PROBLEM TO WORK ON: Line by line, copy the entries exactly, excluding the pictures.

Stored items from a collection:

********

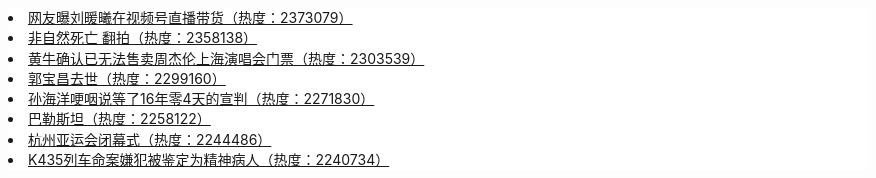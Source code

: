 <li>
<a href="https://s.weibo.com/weibo?q=%23%E7%BD%91%E5%8F%8B%E6%9B%9D%E5%88%98%E6%9A%96%E6%9B%A6%E5%9C%A8%E8%A7%86%E9%A2%91%E5%8F%B7%E7%9B%B4%E6%92%AD%E5%B8%A6%E8%B4%A7%23" target="weibo">
网友曝刘暖曦在视频号直播带货（热度：2373079）
</a>
</li>

<li>
<a href="https://s.weibo.com/weibo?q=%23%E9%9D%9E%E8%87%AA%E7%84%B6%E6%AD%BB%E4%BA%A1%20%E7%BF%BB%E6%8B%8D%23" target="weibo">
非自然死亡 翻拍（热度：2358138）
</a>
</li>

<li>
<a href="https://s.weibo.com/weibo?q=%23%E9%BB%84%E7%89%9B%E7%A1%AE%E8%AE%A4%E5%B7%B2%E6%97%A0%E6%B3%95%E5%94%AE%E5%8D%96%E5%91%A8%E6%9D%B0%E4%BC%A6%E4%B8%8A%E6%B5%B7%E6%BC%94%E5%94%B1%E4%BC%9A%E9%97%A8%E7%A5%A8%23" target="weibo">
黄牛确认已无法售卖周杰伦上海演唱会门票（热度：2303539）
</a>
</li>

<li>
<a href="https://s.weibo.com/weibo?q=%23%E9%83%AD%E5%AE%9D%E6%98%8C%E5%8E%BB%E4%B8%96%23" target="weibo">
郭宝昌去世（热度：2299160）
</a>
</li>

<li>
<a href="https://s.weibo.com/weibo?q=%23%E5%AD%99%E6%B5%B7%E6%B4%8B%E5%93%BD%E5%92%BD%E8%AF%B4%E7%AD%89%E4%BA%8616%E5%B9%B4%E9%9B%B64%E5%A4%A9%E7%9A%84%E5%AE%A3%E5%88%A4%23" target="weibo">
孙海洋哽咽说等了16年零4天的宣判（热度：2271830）
</a>
</li>

<li>
<a href="https://s.weibo.com/weibo?q=%23%E5%B7%B4%E5%8B%92%E6%96%AF%E5%9D%A6%23" target="weibo">
巴勒斯坦（热度：2258122）
</a>
</li>

<li>
<a href="https://s.weibo.com/weibo?q=%23%E6%9D%AD%E5%B7%9E%E4%BA%9A%E8%BF%90%E4%BC%9A%E9%97%AD%E5%B9%95%E5%BC%8F%23" target="weibo">
杭州亚运会闭幕式（热度：2244486）
</a>
</li>

<li>
<a href="https://s.weibo.com/weibo?q=%23K435%E5%88%97%E8%BD%A6%E5%91%BD%E6%A1%88%E5%AB%8C%E7%8A%AF%E8%A2%AB%E9%89%B4%E5%AE%9A%E4%B8%BA%E7%B2%BE%E7%A5%9E%E7%97%85%E4%BA%BA%23" target="weibo">
K435列车命案嫌犯被鉴定为精神病人（热度：2240734）
</a>
</li>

********

THE ANSWER:
Source code

: <li>
<a href="https://s.weibo.com/weibo?q=%23%E7%BD%91%E5%8F%8B%E6%9B%9D%E5%88%98%E6%9A%96%E6%9B%A6%E5%9C%A8%E8%A7%86%E9%A2%91%E5%8F%B7%E7%9B%B4%E6%92%AD%E5%B8%A6%E8%B4%A7%23" target="weibo">
网友曝刘暖曦在视频号直播带货（热度：2373079）
</a>
</li>

<li>
<a href="https://s.weibo.com/weibo?q=%23%E9%9D%9E%E8%87%AA%E7%84%B6%E6%AD%BB%E4%BA%A1%20%E7%BF%BB%E6%8B%8D%23" target="weibo">
非自然死亡 翻拍（热度：2358138）
</a>
</li>

<li>
<a href="https://s.weibo.com/weibo?q=%23%E9%BB%84%E7%89%9B%E7%A1%AE%E8%AE%A4%E5%B7%B2%E6%97%A0%E6%B3%95%E5%94%AE%E5%8D%96%E5%91%A8%E6%9D%B0%E4%BC%A6%E4%B8%8A%E6%B5%B7%E6%BC%94%E5%94%B1%E4%BC%9A%E9%97%A8%E7%A5%A8%23" target="weibo">
黄牛确认已无法售卖周杰伦上海演唱会门票（热度：2303539）
</a>
</li>

<li>
<a href="https://s.weibo.com/weibo?q=%23%E9%83%AD%E5%AE%9D%E6%98%8C%E5%8E%BB%E4%B8%96%23" target="weibo">
郭宝昌去世（热度：2299160）
</a>
</li>

<li>
<a href="https://s.weibo.com/weibo?q=%23%E5%AD%99%E6%B5%B7%E6%B4%8B%E5%93%BD%E5%92%BD%E8%AF%B4%E7%AD%89%E4%BA%8616%E5%B9%B4%E9%9B%B64%E5%A4%A9%E7%9A%84%E5%AE%A3%E5%88%A4%23" target="weibo">
孙海洋哽咽说等了16年零4天的宣判（热度：2271830）
</a>
</li>

<li>
<a href="https://s.weibo.com/weibo?q=%23%E5%B7%B4%E5%8B%92%E6%96%AF%E5%9D%A6%23" target="weibo">
巴勒斯坦（热度：2258122）
</a>
</li>

<li>
<a href="https://s.weibo.com/weibo?q=%23%E6%9D%AD%E5%B7%9E%E4%BA%9A%E8%BF%90%E4%BC%9A%E9%97%AD%E5%B9%95%E5%BC%8F%23" target="weibo">
杭州亚运会闭幕式（热度：2244486）
</a>
</li>

<li>
<a href="https://s.weibo.com/weibo?q=%23K435%E5%88%97%E8%BD%A6%E5%91%BD%E6%A1%88%E5%AB%8C%E7%8A%AF%E8%A2%AB%E9%89%B4%E5%AE%9A%E4%B8%BA%E7%B2%BE%E7%A5%9E%E7%97%85%E4%BA%BA%23" target="weibo">
K435列车命案嫌犯被鉴定为精神病人（热度：2240734）
</a>
</li>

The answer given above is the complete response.